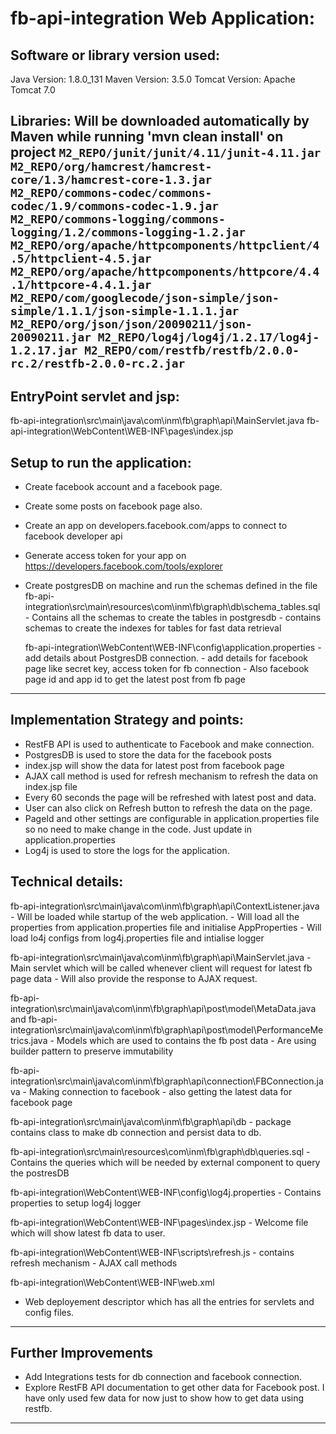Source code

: fb-api-integration Web Application:
===================================

Software or library version used:
--------------------------------------
Java Version: 1.8.0_131
Maven Version: 3.5.0
Tomcat Version: Apache Tomcat 7.0

Libraries: Will be downloaded automatically by Maven while running 'mvn clean install' on project
``
M2_REPO/junit/junit/4.11/junit-4.11.jar
M2_REPO/org/hamcrest/hamcrest-core/1.3/hamcrest-core-1.3.jar
M2_REPO/commons-codec/commons-codec/1.9/commons-codec-1.9.jar
M2_REPO/commons-logging/commons-logging/1.2/commons-logging-1.2.jar
M2_REPO/org/apache/httpcomponents/httpclient/4.5/httpclient-4.5.jar
M2_REPO/org/apache/httpcomponents/httpcore/4.4.1/httpcore-4.4.1.jar
M2_REPO/com/googlecode/json-simple/json-simple/1.1.1/json-simple-1.1.1.jar
M2_REPO/org/json/json/20090211/json-20090211.jar
M2_REPO/log4j/log4j/1.2.17/log4j-1.2.17.jar
M2_REPO/com/restfb/restfb/2.0.0-rc.2/restfb-2.0.0-rc.2.jar
``
----------------------------------------


EntryPoint servlet and jsp:
---------------------------------
fb-api-integration\src\main\java\com\inm\fb\graph\api\MainServlet.java
fb-api-integration\WebContent\WEB-INF\pages\index.jsp


Setup to run the application:
----------------------------------------
- Create facebook account and a facebook page.
- Create some posts on facebook page also.
- Create an app on developers.facebook.com/apps to connect to facebook developer api
- Generate access token for your app on https://developers.facebook.com/tools/explorer

- Create postgresDB on machine and run the schemas defined in the file
	fb-api-integration\src\main\resources\com\inm\fb\graph\db\schema_tables.sql
		- Contains all the schemas to create the tables in postgresdb
		- contains schemas to create the indexes for tables for fast data retrieval
	
	fb-api-integration\WebContent\WEB-INF\config\application.properties 
	  - add details about PostgresDB connection.
	  - add details for facebook page like secret key, access token for fb connection
	  - Also facebook page id and app id to get the latest post from fb page

----------------------------------------


Implementation Strategy and points:
----------------------------------------
- RestFB API is used to authenticate to Facebook and make connection.
- PostgresDB is used to store the data for the facebook posts
- index.jsp will show the data for latest post from facebook page
- AJAX call method is used for refresh mechanism to refresh the data on index.jsp file
- Every 60 seconds the page will be refreshed with latest post and data.
- User can also click on Refresh button to refresh the data on the page.
- PageId and other settings are configurable in application.properties file so no need to make change in the code. Just update in application.properties
- Log4j is used to store the logs for the application.

Technical details:
------------------------
fb-api-integration\src\main\java\com\inm\fb\graph\api\ContextListener.java
	- Will be loaded while startup of the web application.
	- Will load all the properties from application.properties file and initialise AppProperties
	- Will load lo4j configs from log4j.properties file and intialise logger
	
fb-api-integration\src\main\java\com\inm\fb\graph\api\MainServlet.java
	- Main servlet which will be called whenever client will request for latest fb page data
	- Will also provide the response to AJAX request.

fb-api-integration\src\main\java\com\inm\fb\graph\api\post\model\MetaData.java
and 
fb-api-integration\src\main\java\com\inm\fb\graph\api\post\model\PerformanceMetrics.java
	- Models which are used to contains the fb post data
	- Are using builder pattern to preserve immutability

fb-api-integration\src\main\java\com\inm\fb\graph\api\connection\FBConnection.java
	- Making connection to facebook 
	- also getting the latest data for facebook page

fb-api-integration\src\main\java\com\inm\fb\graph\api\db
	- package contains class to make db connection and persist data to db.
	
fb-api-integration\src\main\resources\com\inm\fb\graph\db\queries.sql
	- Contains the queries which will be needed by external component to query the postresDB

fb-api-integration\WebContent\WEB-INF\config\log4j.properties
	- Contains properties to setup log4j logger

fb-api-integration\WebContent\WEB-INF\pages\index.jsp
	- Welcome file which will show latest fb data to user.

fb-api-integration\WebContent\WEB-INF\scripts\refresh.js
	- contains refresh mechanism
	- AJAX call methods

fb-api-integration\WebContent\WEB-INF\web.xml
 - Web deployement descriptor which has all the entries for servlets and config files.

----------------------------------------


Further Improvements
----------------------------------------
- Add Integrations tests for db connection and facebook connection.
- Explore RestFB API documentation to get other data for Facebook post. I have only used few data for now just to show how to get data using restfb.
----------------------------------------

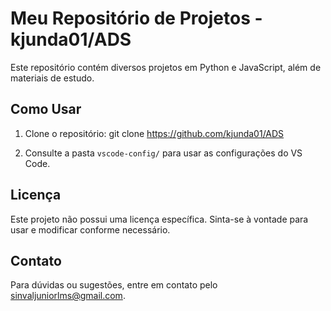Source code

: # Meu Repositório de Projetos - kjunda01/ADS
Este repositório contém diversos projetos em Python e JavaScript, além de materiais de estudo.

## Como Usar
1. Clone o repositório:
git clone https://github.com/kjunda01/ADS

2. Consulte a pasta `vscode-config/` para usar as configurações do VS Code.


## Licença
Este projeto não possui uma licença específica. Sinta-se à vontade para usar e modificar conforme necessário.

## Contato
Para dúvidas ou sugestões, entre em contato pelo sinvaljuniorlms@gmail.com.
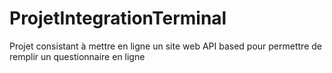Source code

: # ProjetIntegrationTerminal
Projet consistant à mettre en ligne un site web API based pour permettre de remplir un questionnaire en ligne
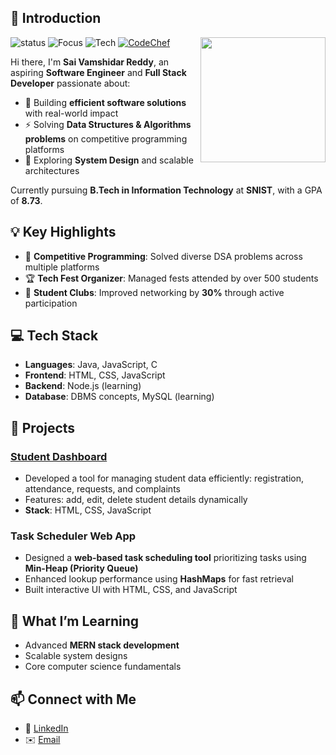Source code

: ## 👋 Introduction


<!--https://user-images.githubusercontent.com/5713670/87202985-820dcb80-c2b6-11ea-9f56-7ec461c497c3.gif-->
<img align='right' src='https://octodex.github.com/images/hula_loop_octodex03.gif' width='200'>



![status](https://img.shields.io/badge/status-learning-brightgreen)
![Focus](https://img.shields.io/badge/focus-FullStack-blue)
![Tech](https://img.shields.io/badge/tech-MERN-orange)
[![CodeChef](https://img.shields.io/badge/CodeChef-5B4638?style=flat&logo=codechef&logoColor=white)](https://www.codechef.com/users/saivamshidar)


Hi there, I'm **Sai Vamshidar Reddy**, an aspiring **Software Engineer** and **Full Stack Developer** passionate about:

- 🔭 Building **efficient software solutions** with real-world impact  
- ⚡ Solving **Data Structures & Algorithms problems** on competitive programming platforms  
- 🌱 Exploring **System Design** and scalable architectures

Currently pursuing **B.Tech in Information Technology** at **SNIST**, with a GPA of **8.73**.

## 💡 Key Highlights

- 🎯 **Competitive Programming**: Solved diverse DSA problems across multiple platforms  
- 🏆 **Tech Fest Organizer**: Managed fests attended by over 500 students  
- 🤝 **Student Clubs**: Improved networking by **30%** through active participation

## 💻 Tech Stack

- **Languages**: Java, JavaScript, C  
- **Frontend**: HTML, CSS, JavaScript  
- **Backend**: Node.js (learning)  
- **Database**: DBMS concepts, MySQL (learning)

## 🚀 Projects

### [Student Dashboard](https://student-dashboard-vd9s.onrender.com/dashboard/)
- Developed a tool for managing student data efficiently: registration, attendance, requests, and complaints  
- Features: add, edit, delete student details dynamically  
- **Stack**: HTML, CSS, JavaScript

### Task Scheduler Web App
- Designed a **web-based task scheduling tool** prioritizing tasks using **Min-Heap (Priority Queue)**  
- Enhanced lookup performance using **HashMaps** for fast retrieval  
- Built interactive UI with HTML, CSS, and JavaScript

## 🌱 What I’m Learning

- Advanced **MERN stack development**  
- Scalable system designs  
- Core computer science fundamentals

## 📫 Connect with Me

- 💼 [LinkedIn](https://www.linkedin.com/in/sai-vamshidar-reddy-825388316)  
- ✉️ [Email](mailto:vamshidharreddy045@gmail.com)

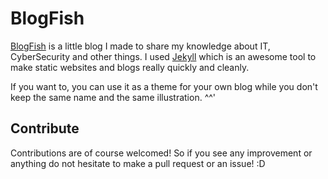 # BlogFish

[BlogFish](https://blogfish.fr) is a little blog I made to share my knowledge about IT, CyberSecurity and other things. I used [Jekyll](https://jekyllrb.com) which is an awesome tool to make static websites and blogs really quickly and cleanly.

If you want to, you can use it as a theme for your own blog while you don't keep the same name and the same illustration. ^^'

## Contribute

Contributions are of course welcomed! So if you see any improvement or anything do not hesitate to make a pull request or an issue! :D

-- -- --

▶ What you will do
Reproduce verbatim only the segment of the listing bounded by the line containing "M2_REPO/org/hamcrest/hamcrest-core/1.3/hamcrest-core-1.3.jar" and the line containing "- User can also", with both boundary lines included.

▶ Output below
M2_REPO/org/hamcrest/hamcrest-core/1.3/hamcrest-core-1.3.jar
M2_REPO/commons-codec/commons-codec/1.9/commons-codec-1.9.jar
M2_REPO/commons-logging/commons-logging/1.2/commons-logging-1.2.jar
M2_REPO/org/apache/httpcomponents/httpclient/4.5/httpclient-4.5.jar
M2_REPO/org/apache/httpcomponents/httpcore/4.4.1/httpcore-4.4.1.jar
M2_REPO/com/googlecode/json-simple/json-simple/1.1.1/json-simple-1.1.1.jar
M2_REPO/org/json/json/20090211/json-20090211.jar
M2_REPO/log4j/log4j/1.2.17/log4j-1.2.17.jar
M2_REPO/com/restfb/restfb/2.0.0-rc.2/restfb-2.0.0-rc.2.jar
``
----------------------------------------


EntryPoint servlet and jsp:
---------------------------------
fb-api-integration\src\main\java\com\inm\fb\graph\api\MainServlet.java
fb-api-integration\WebContent\WEB-INF\pages\index.jsp


Setup to run the application:
----------------------------------------
- Create facebook account and a facebook page.
- Create some posts on facebook page also.
- Create an app on developers.facebook.com/apps to connect to facebook developer api
- Generate access token for your app on https://developers.facebook.com/tools/explorer

- Create postgresDB on machine and run the schemas defined in the file
	fb-api-integration\src\main\resources\com\inm\fb\graph\db\schema_tables.sql
		- Contains all the schemas to create the tables in postgresdb
		- contains schemas to create the indexes for tables for fast data retrieval
	
	fb-api-integration\WebContent\WEB-INF\config\application.properties 
	  - add details about PostgresDB connection.
	  - add details for facebook page like secret key, access token for fb connection
	  - Also facebook page id and app id to get the latest post from fb page

----------------------------------------


Implementation Strategy and points:
----------------------------------------
- RestFB API is used to authenticate to Facebook and make connection.
- PostgresDB is used to store the data for the facebook posts
- index.jsp will show the data for latest post from facebook page
- AJAX call method is used for refresh mechanism to refresh the data on index.jsp file
- Every 60 seconds the page will be refreshed with latest post and data.
- User can also click on Refresh button to refresh the data on the page.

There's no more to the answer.